= INPUT RECORDS =
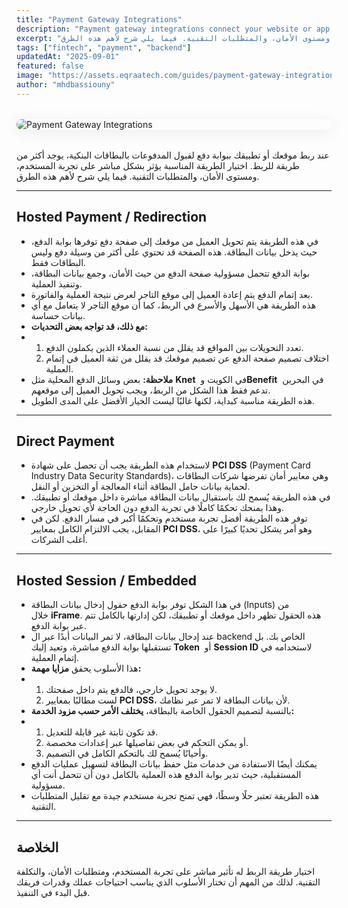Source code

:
 ```yaml
---
title: "Payment Gateway Integrations"
description: "Payment gateway integrations connect your website or app to payment providers, enabling secure online transactions. This guide covers integration methods (API, SDK, hosted checkout), key challenges, and best practices for smooth payment flows."
excerpt: "عند ربط موقعك أو تطبيقك ببوابة دفع لقبول المدفوعات بالبطاقات البنكية، يوجد أكثر من طريقة للربط. اختيار الطريقة المناسبة يؤثر بشكل مباشر على تجربة المستخدم، ومستوى الأمان، والمتطلبات التقنية. فيما يلي شرح لأهم هذه الطرق."
tags: ["fintech", "payment", "backend"]
updatedAt: "2025-09-01"
featured: false
image: "https://assets.eqraatech.com/guides/payment-gateway-integrations.png"
author: "mhdbassiouny"
---
```


<img src="https://assets.eqraatech.com/guides/payment-gateway-integrations.png" alt="Payment Gateway Integrations" ondragstart="return false;" oncontextmenu="return false;" style="display: block; margin: 2rem auto; border-radius: 1rem; box-shadow: 0 4px 24px 0 rgba(0,0,0,0.08);" />

عند ربط موقعك أو تطبيقك ببوابة دفع لقبول المدفوعات بالبطاقات البنكية، يوجد أكثر من طريقة للربط. اختيار الطريقة المناسبة يؤثر بشكل مباشر على تجربة المستخدم، ومستوى الأمان، والمتطلبات التقنية. فيما يلي شرح لأهم هذه الطرق.

---

## Hosted Payment / Redirection

- في هذه الطريقة يتم تحويل العميل من موقعك إلى صفحة دفع توفرها بوابة الدفع، حيث يدخل بيانات البطاقة. هذه الصفحة قد تحتوي على أكثر من وسيلة دفع وليس البطاقات فقط.
- بوابة الدفع تتحمل مسؤولية صفحة الدفع من حيث الأمان، وجمع بيانات البطاقة، وتنفيذ العملية.
- بعد إتمام الدفع يتم إعادة العميل إلى موقع التاجر لعرض نتيجة العملية والفاتورة.
- هذه الطريقة هي الأسهل والأسرع في الربط، كما أن موقع التاجر لا يتعامل مع أي بيانات حساسة.
- ****مع ذلك، قد تواجه بعض التحديات:****
- 1. تعدد التحويلات بين المواقع قد يقلل من نسبة العملاء الذين يكملون الدفع.
    2. اختلاف تصميم صفحة الدفع عن تصميم موقعك قد يقلل من ثقة العميل في إتمام العملية.
- ****ملاحظة:**** بعض وسائل الدفع المحلية مثل ****Knet****  في الكويت و****Benefit****  في البحرين تدعم فقط هذا الشكل من الربط، ويجب تحويل العميل إلى موقعهم.
- هذه الطريقة مناسبة كبداية، لكنها غالبًا ليست الخيار الأفضل على المدى الطويل.

---

## Direct Payment

- لاستخدام هذه الطريقة يجب أن تحصل على شهادة ****PCI DSS**** (Payment Card Industry Data Security Standards)، وهي معايير أمان تفرضها شركات البطاقات لحماية بيانات حامل البطاقة أثناء المعالجة أو التخزين أو النقل.
- في هذه الطريقة يُسمح لك باستقبال بيانات البطاقة مباشرة داخل موقعك أو تطبيقك. وهذا يمنحك تحكمًا كاملًا في تجربة الدفع دون الحاجة لأي تحويل خارجي.
- توفر هذه الطريقة أفضل تجربة مستخدم وتحكمًا أكبر في مسار الدفع. لكن في المقابل، يجب الالتزام الكامل بمعايير ****PCI DSS****، وهو أمر يشكل تحديًا كبيرًا على أغلب الشركات.

---

## Hosted Session / Embedded

- في هذا الشكل توفر بوابة الدفع حقول إدخال بيانات البطاقة (Inputs) من خلال ****iFrame****. هذه الحقول تظهر داخل موقعك أو تطبيقك، لكن إدارتها بالكامل تتم عبر بوابة الدفع.
- عند إدخال بيانات البطاقة، لا تمر البيانات أبدًا عبر ال backend الخاص بك. بل تستقبلها بوابة الدفع مباشرة، وتعيد إليك ****Token****  أو ****Session ID**** لاستخدامه في إتمام العملية.
- هذا الأسلوب يحقق ****مزايا مهمة:****
- 1. لا يوجد تحويل خارجي، فالدفع يتم داخل صفحتك.
    2. لست مطالبًا بمعايير ****PCI DSS****، لأن بيانات البطاقة لا تمر عبر نظامك.
- بالنسبة لتصميم الحقول الخاصة بالبطاقة، ****يختلف الأمر حسب مزود الخدمة:****
- 1. قد تكون ثابتة غير قابلة للتعديل.
    2. أو يمكن التحكم في بعض تفاصيلها عبر إعدادات مخصصة.
    3. وأحيانًا يُسمح لك بالتحكم الكامل في التصميم.
- يمكنك أيضًا الاستفادة من خدمات مثل حفظ بيانات البطاقة لتسهيل عمليات الدفع المستقبلية، حيث تدير بوابة الدفع هذه العملية بالكامل دون أن تتحمل أنت أي مسؤولية.
- هذه الطريقة تعتبر حلًا وسطًا، فهي تمنح تجربة مستخدم جيدة مع تقليل المتطلبات التقنية.

---

## الخلاصة

اختيار طريقة الربط له تأثير مباشر على تجربة المستخدم، ومتطلبات الأمان، والتكلفة التقنية. لذلك من المهم أن تختار الأسلوب الذي يناسب احتياجات عملك وقدرات فريقك قبل البدء في التنفيذ.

= EXERCISE DESCRIPTION =
What is needed is an exact transcription of every entry, minus the pictures.

= PROBLEM SOLUTION =
Source code

:
 ```yaml
---
title: "Payment Gateway Integrations"
description: "Payment gateway integrations connect your website or app to payment providers, enabling secure online transactions. This guide covers integration methods (API, SDK, hosted checkout), key challenges, and best practices for smooth payment flows."
excerpt: "عند ربط موقعك أو تطبيقك ببوابة دفع لقبول المدفوعات بالبطاقات البنكية، يوجد أكثر من طريقة للربط. اختيار الطريقة المناسبة يؤثر بشكل مباشر على تجربة المستخدم، ومستوى الأمان، والمتطلبات التقنية. فيما يلي شرح لأهم هذه الطرق."
tags: ["fintech", "payment", "backend"]
updatedAt: "2025-09-01"
featured: false
image: "https://assets.eqraatech.com/guides/payment-gateway-integrations.png"
author: "mhdbassiouny"
---
```


<img src="https://assets.eqraatech.com/guides/payment-gateway-integrations.png" alt="Payment Gateway Integrations" ondragstart="return false;" oncontextmenu="return false;" style="display: block; margin: 2rem auto; border-radius: 1rem; box-shadow: 0 4px 24px 0 rgba(0,0,0,0.08);" />

عند ربط موقعك أو تطبيقك ببوابة دفع لقبول المدفوعات بالبطاقات البنكية، يوجد أكثر من طريقة للربط. اختيار الطريقة المناسبة يؤثر بشكل مباشر على تجربة المستخدم، ومستوى الأمان، والمتطلبات التقنية. فيما يلي شرح لأهم هذه الطرق.

---

## Hosted Payment / Redirection

- في هذه الطريقة يتم تحويل العميل من موقعك إلى صفحة دفع توفرها بوابة الدفع، حيث يدخل بيانات البطاقة. هذه الصفحة قد تحتوي على أكثر من وسيلة دفع وليس البطاقات فقط.
- بوابة الدفع تتحمل مسؤولية صفحة الدفع من حيث الأمان، وجمع بيانات البطاقة، وتنفيذ العملية.
- بعد إتمام الدفع يتم إعادة العميل إلى موقع التاجر لعرض نتيجة العملية والفاتورة.
- هذه الطريقة هي الأسهل والأسرع في الربط، كما أن موقع التاجر لا يتعامل مع أي بيانات حساسة.
- ****مع ذلك، قد تواجه بعض التحديات:****
- 1. تعدد التحويلات بين المواقع قد يقلل من نسبة العملاء الذين يكملون الدفع.
    2. اختلاف تصميم صفحة الدفع عن تصميم موقعك قد يقلل من ثقة العميل في إتمام العملية.
- ****ملاحظة:**** بعض وسائل الدفع المحلية مثل ****Knet****  في الكويت و****Benefit****  في البحرين تدعم فقط هذا الشكل من الربط، ويجب تحويل العميل إلى موقعهم.
- هذه الطريقة مناسبة كبداية، لكنها غالبًا ليست الخيار الأفضل على المدى الطويل.

---

## Direct Payment

- لاستخدام هذه الطريقة يجب أن تحصل على شهادة ****PCI DSS**** (Payment Card Industry Data Security Standards)، وهي معايير أمان تفرضها شركات البطاقات لحماية بيانات حامل البطاقة أثناء المعالجة أو التخزين أو النقل.
- في هذه الطريقة يُسمح لك باستقبال بيانات البطاقة مباشرة داخل موقعك أو تطبيقك. وهذا يمنحك تحكمًا كاملًا في تجربة الدفع دون الحاجة لأي تحويل خارجي.
- توفر هذه الطريقة أفضل تجربة مستخدم وتحكمًا أكبر في مسار الدفع. لكن في المقابل، يجب الالتزام الكامل بمعايير ****PCI DSS****، وهو أمر يشكل تحديًا كبيرًا على أغلب الشركات.

---

## Hosted Session / Embedded

- في هذا الشكل توفر بوابة الدفع حقول إدخال بيانات البطاقة (Inputs) من خلال ****iFrame****. هذه الحقول تظهر داخل موقعك أو تطبيقك، لكن إدارتها بالكامل تتم عبر بوابة الدفع.
- عند إدخال بيانات البطاقة، لا تمر البيانات أبدًا عبر ال backend الخاص بك. بل تستقبلها بوابة الدفع مباشرة، وتعيد إليك ****Token****  أو ****Session ID**** لاستخدامه في إتمام العملية.
- هذا الأسلوب يحقق ****مزايا مهمة:****
- 1. لا يوجد تحويل خارجي، فالدفع يتم داخل صفحتك.
    2. لست مطالبًا بمعايير ****PCI DSS****، لأن بيانات البطاقة لا تمر عبر نظامك.
- بالنسبة لتصميم الحقول الخاصة بالبطاقة، ****يختلف الأمر حسب مزود الخدمة:****
- 1. قد تكون ثابتة غير قابلة للتعديل.
    2. أو يمكن التحكم في بعض تفاصيلها عبر إعدادات مخصصة.
    3. وأحيانًا يُسمح لك بالتحكم الكامل في التصميم.
- يمكنك أيضًا الاستفادة من خدمات مثل حفظ بيانات البطاقة لتسهيل عمليات الدفع المستقبلية، حيث تدير بوابة الدفع هذه العملية بالكامل دون أن تتحمل أنت أي مسؤولية.
- هذه الطريقة تعتبر حلًا وسطًا، فهي تمنح تجربة مستخدم جيدة مع تقليل المتطلبات التقنية.

---

## الخلاصة

اختيار طريقة الربط له تأثير مباشر على تجربة المستخدم، ومتطلبات الأمان، والتكلفة التقنية. لذلك من المهم أن تختار الأسلوب الذي يناسب احتياجات عملك وقدرات فريقك قبل البدء في التنفيذ.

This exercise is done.